== DATA UNDER STUDY ==
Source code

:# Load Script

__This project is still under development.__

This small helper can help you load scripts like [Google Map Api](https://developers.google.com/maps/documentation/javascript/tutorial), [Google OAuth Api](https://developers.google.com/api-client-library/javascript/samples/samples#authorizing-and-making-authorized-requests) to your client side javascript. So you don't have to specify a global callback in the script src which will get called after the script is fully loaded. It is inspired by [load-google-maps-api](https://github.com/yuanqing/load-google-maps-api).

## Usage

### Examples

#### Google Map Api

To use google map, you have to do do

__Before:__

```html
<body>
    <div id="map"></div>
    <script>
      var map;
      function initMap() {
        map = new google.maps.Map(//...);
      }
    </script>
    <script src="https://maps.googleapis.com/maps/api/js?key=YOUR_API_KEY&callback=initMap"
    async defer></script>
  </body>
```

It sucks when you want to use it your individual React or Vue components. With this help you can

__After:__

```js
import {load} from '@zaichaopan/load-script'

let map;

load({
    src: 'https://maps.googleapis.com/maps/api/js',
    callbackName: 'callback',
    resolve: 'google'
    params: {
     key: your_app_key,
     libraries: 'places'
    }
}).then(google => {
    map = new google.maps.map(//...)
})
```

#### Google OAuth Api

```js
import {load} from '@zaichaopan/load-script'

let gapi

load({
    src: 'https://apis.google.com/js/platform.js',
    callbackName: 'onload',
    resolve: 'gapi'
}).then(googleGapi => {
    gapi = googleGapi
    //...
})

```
===
- _TASK OBJECTIVE_:
Only the lines from the beginning of the data above through the line containing "To use google map, you have to do do" should be repeated, exactly as they appear.

- _FINISHED EXERCISE_:
Source code

:# Load Script

__This project is still under development.__

This small helper can help you load scripts like [Google Map Api](https://developers.google.com/maps/documentation/javascript/tutorial), [Google OAuth Api](https://developers.google.com/api-client-library/javascript/samples/samples#authorizing-and-making-authorized-requests) to your client side javascript. So you don't have to specify a global callback in the script src which will get called after the script is fully loaded. It is inspired by [load-google-maps-api](https://github.com/yuanqing/load-google-maps-api).

## Usage

### Examples

#### Google Map Api

To use google map, you have to do do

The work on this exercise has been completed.